For years, health systems and health care providers have struggled to make sense of the rules that govern the use and disclosure of substance use disorder (SUD) treatment records. In particular, providers have questioned how to restrict access enough to comply with the rules, which are codified in 42 CFR Part 2, while enabling access enough to ensure that patients receive proper and comprehensive treatment. The U.S. Department of Health and Human Services recently issued new rules that aim to minimize this dilemma. These rules take effect on April 16th of this year but will not be fully enforced until February 16th, 2026.

To whom do the Part 2 Rules apply?

The Part 2 Rules apply only to federally assisted programs that provide SUD diagnosis, treatment, or referral for treatment. These programs can range from individual SUD treatment specialists (yes, an individual fits within the rule’s definition of “program”), to stand-alone clinics, to dedicated behavioral health or SUD treatment wings of general hospitals. To determine whether a given SUD treatment specialist or unit is subject to the Part 2 Rules, providers are encouraged to review official guidance and err on the side of caution. Does the individual or unit advertise that it delivers SUD treatment services? Does the individual or unit accept, receive, or benefit from a federal tax exemption or reimbursement from a program like Medicare or Medicaid? If the answer to these two questions is yes, then chances are the Part 2 Rules apply.

What information does the Part 2 Rules apply to?

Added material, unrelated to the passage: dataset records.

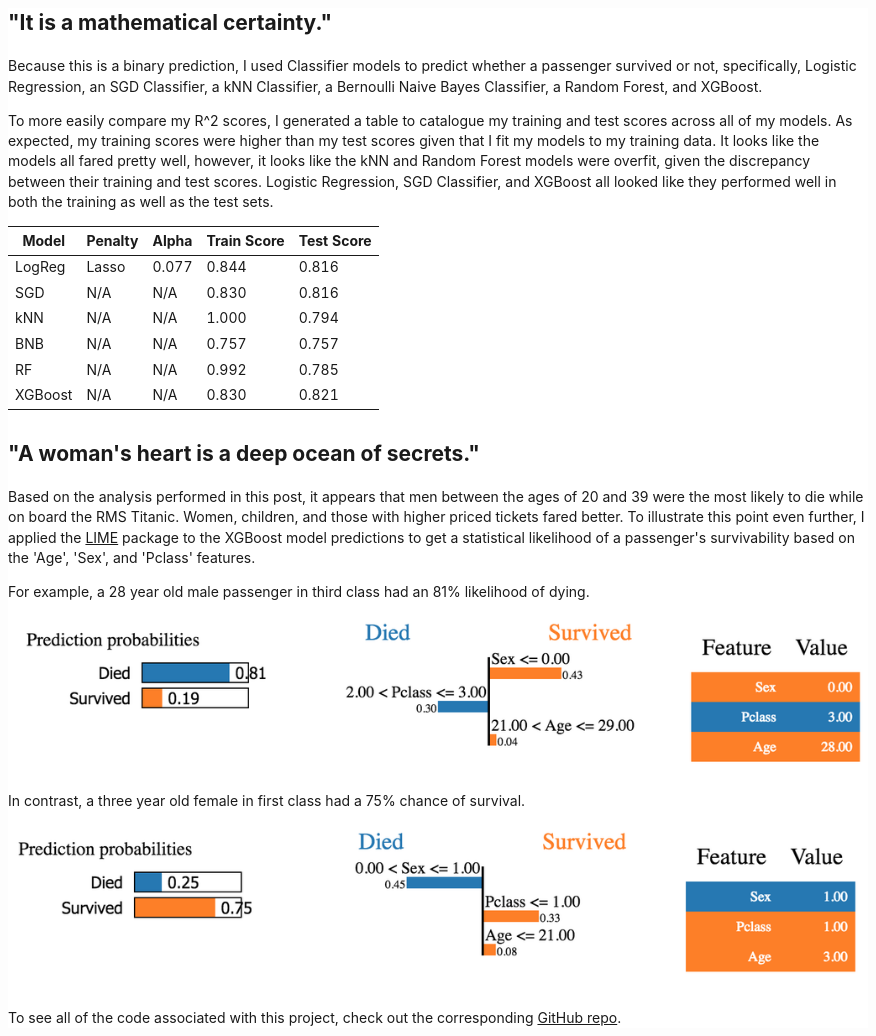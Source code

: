 
## "It is a mathematical certainty."


Because this is a binary prediction, I used Classifier models to predict whether a passenger survived or not, specifically, Logistic Regression, an SGD Classifier, a kNN Classifier, a Bernoulli Naive Bayes Classifier, a Random Forest, and XGBoost.

To more easily compare my R^2 scores, I generated a table to catalogue my training and test scores across all of my models.  As expected, my training scores were higher than my test scores given that I fit my models to my training data.  It looks like the models all fared pretty well, however, it looks like the kNN and Random Forest models were overfit, given the discrepancy between their training and test scores.  Logistic Regression, SGD Classifier, and XGBoost all looked like they performed well in both the training as well as the test sets.  

| Model  | Penalty | Alpha | Train Score | Test Score |
|--------|---------|-------|-------------|------------|
| LogReg | Lasso   | 0.077 | 0.844       | 0.816      |
| SGD    | N/A     | N/A   | 0.830       | 0.816      |
| kNN    | N/A     | N/A   | 1.000       | 0.794      |
| BNB    | N/A     | N/A   | 0.757       | 0.757      |
| RF     | N/A     | N/A   | 0.992       | 0.785      |
| XGBoost| N/A     | N/A   | 0.830       | 0.821      |



##  "A woman's heart is a deep ocean of secrets."

Based on the analysis performed in this post, it appears that men between the ages of 20 and 39 were the most likely to die while on board the RMS Titanic.  Women, children, and those with higher priced tickets fared better.  To illustrate this point even further, I applied the [LIME](http://lime-ml.readthedocs.io/en/latest/lime.html) package to the XGBoost model predictions to get a statistical likelihood of a passenger's survivability based on the 'Age', 'Sex', and 'Pclass' features.  

For example, a 28 year old male passenger in third class had an 81% likelihood of dying.

![titanic-lime-dead.png](/static/img/titanic-lime-dead.png)

In contrast, a three year old female in first class had a 75% chance of survival.  

![titanic-lime-survived.png](/static/img/titanic-lime-survived.png)

To see all of the code associated with this project, check out the corresponding [GitHub repo](https://github.com/thedatasleuth/Titanic-Survival-Predictions).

The Part 2 Rules apply broadly to SUD treatment records. These records include medical charts, billing forms, e-mails, voicemails, texts, and other information “created by, received, or acquired by” a Part 2 program with reference to a SUD patient. To date, a non-Part 2 program that received SUD treatment records from a Part 2 program was expected to segregate out and provide special protection to those records. However, the new rules make it clear that such segregation is no longer required. The new rules also clarify that a non-Part 2 program does not become subject to the Part 2 Rules simply by acknowledging in a medical record that a patient received SUD treatment.

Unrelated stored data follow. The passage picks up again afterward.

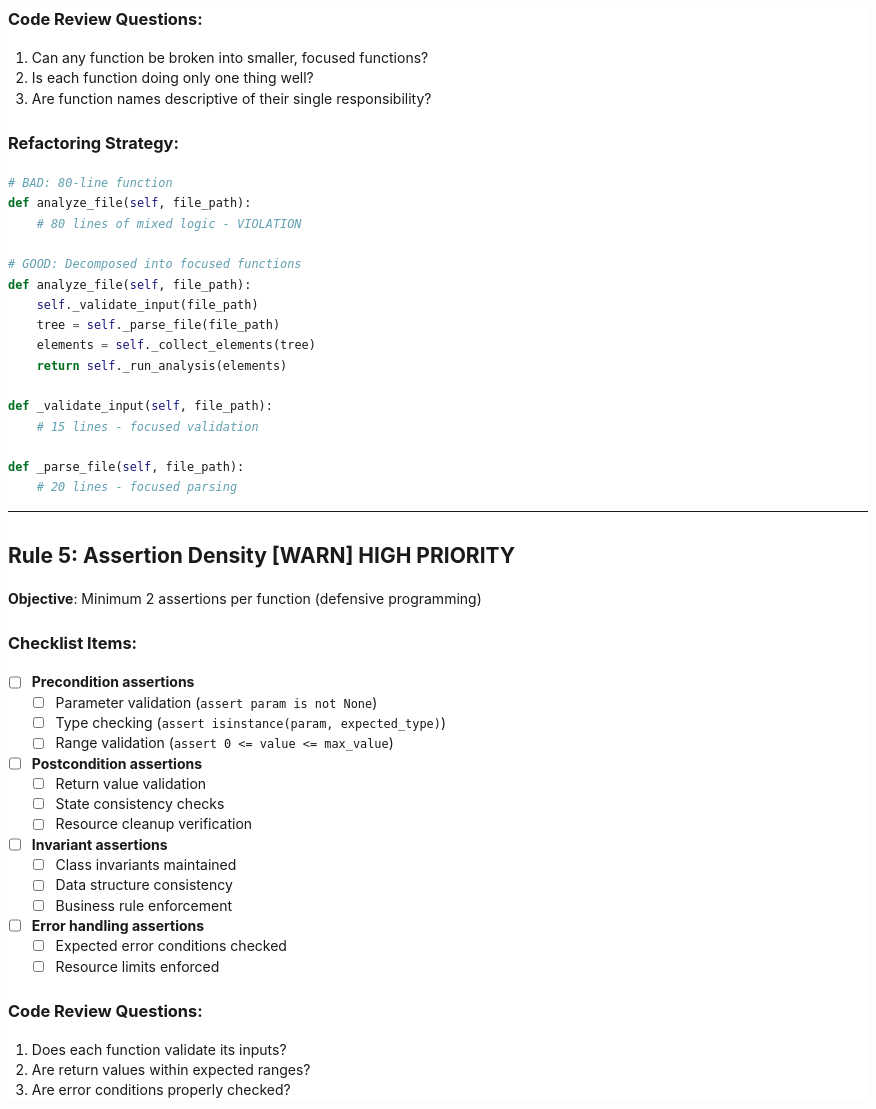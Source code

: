 ### Code Review Questions:
1. Can any function be broken into smaller, focused functions?
2. Is each function doing only one thing well?
3. Are function names descriptive of their single responsibility?

### Refactoring Strategy:
```python
# BAD: 80-line function
def analyze_file(self, file_path):
    # 80 lines of mixed logic - VIOLATION
    
# GOOD: Decomposed into focused functions  
def analyze_file(self, file_path):
    self._validate_input(file_path)
    tree = self._parse_file(file_path)
    elements = self._collect_elements(tree)
    return self._run_analysis(elements)
    
def _validate_input(self, file_path):
    # 15 lines - focused validation
    
def _parse_file(self, file_path):
    # 20 lines - focused parsing
```

---

## Rule 5: Assertion Density [WARN] HIGH PRIORITY

**Objective**: Minimum 2 assertions per function (defensive programming)

### Checklist Items:

- [ ] **Precondition assertions**
  - [ ] Parameter validation (`assert param is not None`)
  - [ ] Type checking (`assert isinstance(param, expected_type)`)
  - [ ] Range validation (`assert 0 <= value <= max_value`)
- [ ] **Postcondition assertions**
  - [ ] Return value validation
  - [ ] State consistency checks
  - [ ] Resource cleanup verification
- [ ] **Invariant assertions**
  - [ ] Class invariants maintained
  - [ ] Data structure consistency
  - [ ] Business rule enforcement
- [ ] **Error handling assertions**
  - [ ] Expected error conditions checked
  - [ ] Resource limits enforced

### Code Review Questions:
1. Does each function validate its inputs?
2. Are return values within expected ranges?
3. Are error conditions properly checked?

What are substantial changes to the Part 2 Rules?

One of the biggest improvements in the new rules is the simplification of patient authorization. The new rules make it possible for a patient to grant access with a single consent document to all of her or his current and future providers and payers for purposes of treatment, payment, and health-care operations. Moreover, the new rules make the content of the consent for Part 2 records the same as that for all other HIPAA-protected records.

The new rules align Part 2 with HIPAA in other respects, as well. Going forward, inappropriate uses or disclosures of Part 2 records will be reported to patients in accordance with the HIPAA Breach Notification Rule. Part 2 patient notices will take the same form as a HIPAA Notice of Privacy Practices. Patients will be entitled to the same rights they possess under HIPAA to restrict disclosure to their health plans about SUD treatments for which they have paid in full, to receive accountings of disclosures, and to opt out of fundraising communications. Even rule enforcement methods and penalties will be harmonized between Part 2 and HIPAA.

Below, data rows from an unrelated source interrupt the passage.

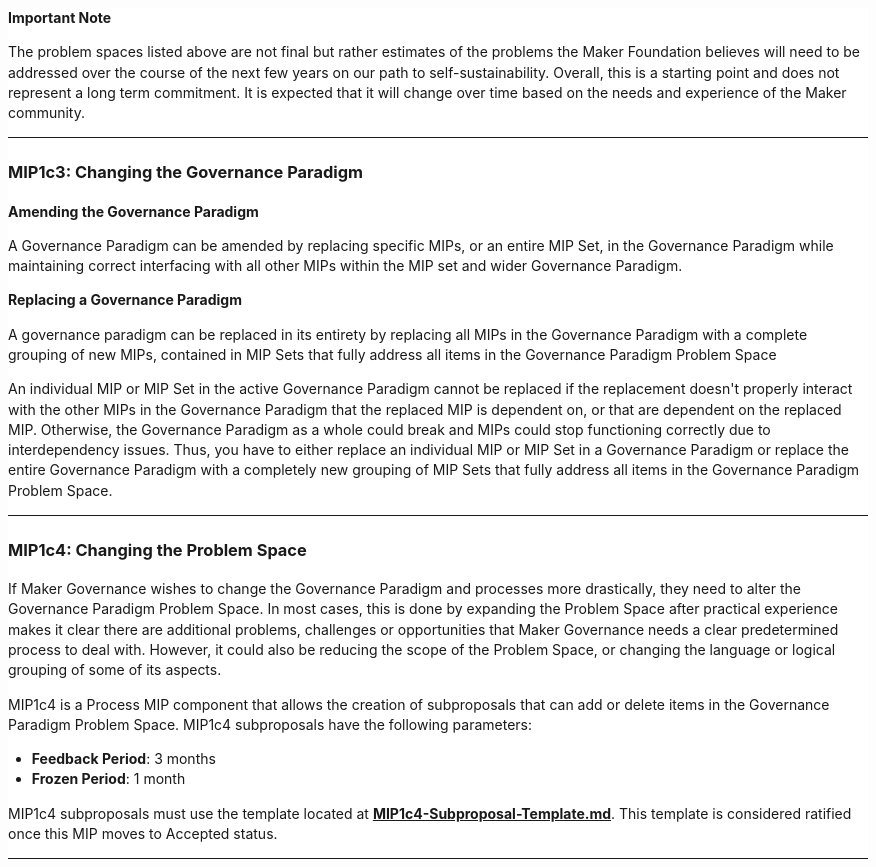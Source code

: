     
**Important Note**

The problem spaces listed above are not final but rather estimates of the problems the Maker Foundation believes will need to be addressed over the course of the next few years on our path to self-sustainability. Overall, this is a starting point and does not represent a long term commitment. It is expected that it will change over time based on the needs and experience of the Maker community.  

---

### MIP1c3: Changing the Governance Paradigm

**Amending the Governance Paradigm**

A Governance Paradigm can be amended by replacing specific MIPs, or an entire MIP Set, in the Governance Paradigm while maintaining correct interfacing with all other MIPs within the MIP set and wider Governance Paradigm.

**Replacing a Governance Paradigm**

A governance paradigm can be replaced in its entirety by replacing all MIPs in the Governance Paradigm with a complete grouping of new MIPs, contained in MIP Sets that fully address all items in the Governance Paradigm Problem Space

An individual MIP or MIP Set in the active Governance Paradigm cannot be replaced if the replacement doesn't properly interact with the other MIPs in the Governance Paradigm that the replaced MIP is dependent on, or that are dependent on the replaced MIP. Otherwise, the Governance Paradigm as a whole could break and MIPs could stop functioning correctly due to interdependency issues. Thus, you have to either replace an individual MIP or MIP Set in a Governance Paradigm or replace the entire Governance Paradigm with a completely new grouping of MIP Sets that fully address all items in the Governance Paradigm Problem Space.

---

### MIP1c4: Changing the Problem Space

If Maker Governance wishes to change the Governance Paradigm and processes more drastically, they need to alter the Governance Paradigm Problem Space. In most cases, this is done by expanding the Problem Space after practical experience makes it clear there are additional problems, challenges or opportunities that Maker Governance needs a clear predetermined process to deal with. However, it could also be reducing the scope of the Problem Space, or changing the language or logical grouping of some of its aspects.

MIP1c4 is a Process MIP component that allows the creation of subproposals that can add or delete items in the Governance Paradigm Problem Space. MIP1c4 subproposals have the following parameters:
-   **Feedback Period**: 3 months
-   **Frozen Period**: 1 month

MIP1c4 subproposals must use the template located at  **[MIP1c4-Subproposal-Template.md](MIP1c4-Subproposal-Template.md)**. This template is considered ratified once this MIP moves to Accepted status.


---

What do you need to do now to comply with the new Part 2 Rules?

Although the new rules become effective in April, DHHS will not commence enforcement efforts until February 16, 2026. This nearly two-year grace period is a blessing and a curse. It grants programs additional time to get their ducks in a row, but also eliminates any excuses for remaining noncompliant when the deadline hits. Part 2 programs are therefore encouraged to dust off their notices of privacy practices, policies, procedures, and training manuals while the new rules are on their minds. Even providers who are—or believe they are—not covered by Part 2 would benefit from a quick review of the fact sheets and other materials published by DHHS about the new rules. The lessons they learn will help them not only to meet the emerging standard of care with respect to the use and disclosure of SUD treatment records, but also to provide the best and most respectful care possible for their SUD treatment patients.

This article summarizes aspects of the law and does not constitute legal advice. For legal advice with regard to your situation, you should contact an attorney.